▶ [Exercise materials]:
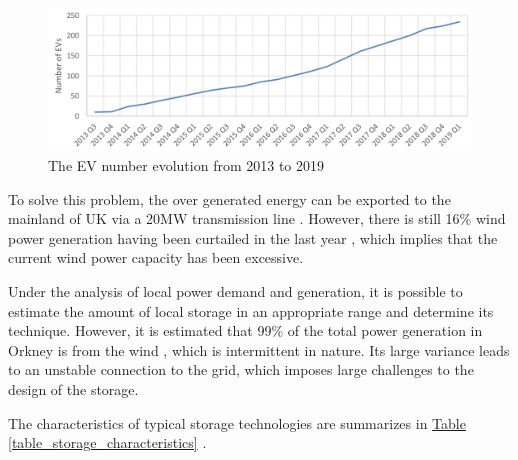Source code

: \documentclass[12pt,a4paper]{report}
\begin{document}
        \begin{figure}[ht]
            \centerline{\includegraphics[scale=1]{evnumber}}
            \caption{The EV number evolution from 2013 to 2019}
            \label{fig_EV_number}
        \end{figure}

        To solve this problem, the over generated energy can be exported to the mainland of UK via a 20MW transmission line \cite{book:Orkneypowerexport}. 
        However, there is still 16\% wind power generation having been curtailed in the last year \cite{report:OrkneyAudit}, which implies that the current wind power capacity has been excessive.
        
        Under the analysis of local power demand and generation, it is possible to estimate the amount of local storage in an appropriate range and determine its technique. 
        However, it is estimated that 99\% of the total power generation in Orkney is from the wind \cite{report:OrkneyAudit}, 
        which is intermittent in nature. Its large variance leads to an unstable connection to the grid, 
        which imposes large challenges to the design of the storage.

        The characteristics of typical storage technologies are summarizes in \hyperref[table_storage_characteristics]{Table \ref*{table_storage_characteristics}} \cite{paper:Barton2004} \cite{paper:Vazquez2010}.
\end{document}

▶ [Required work]: Go through the lines of the material, counting those with the word "which"; afterward give only the total.

▶ [Exercise solution]: 3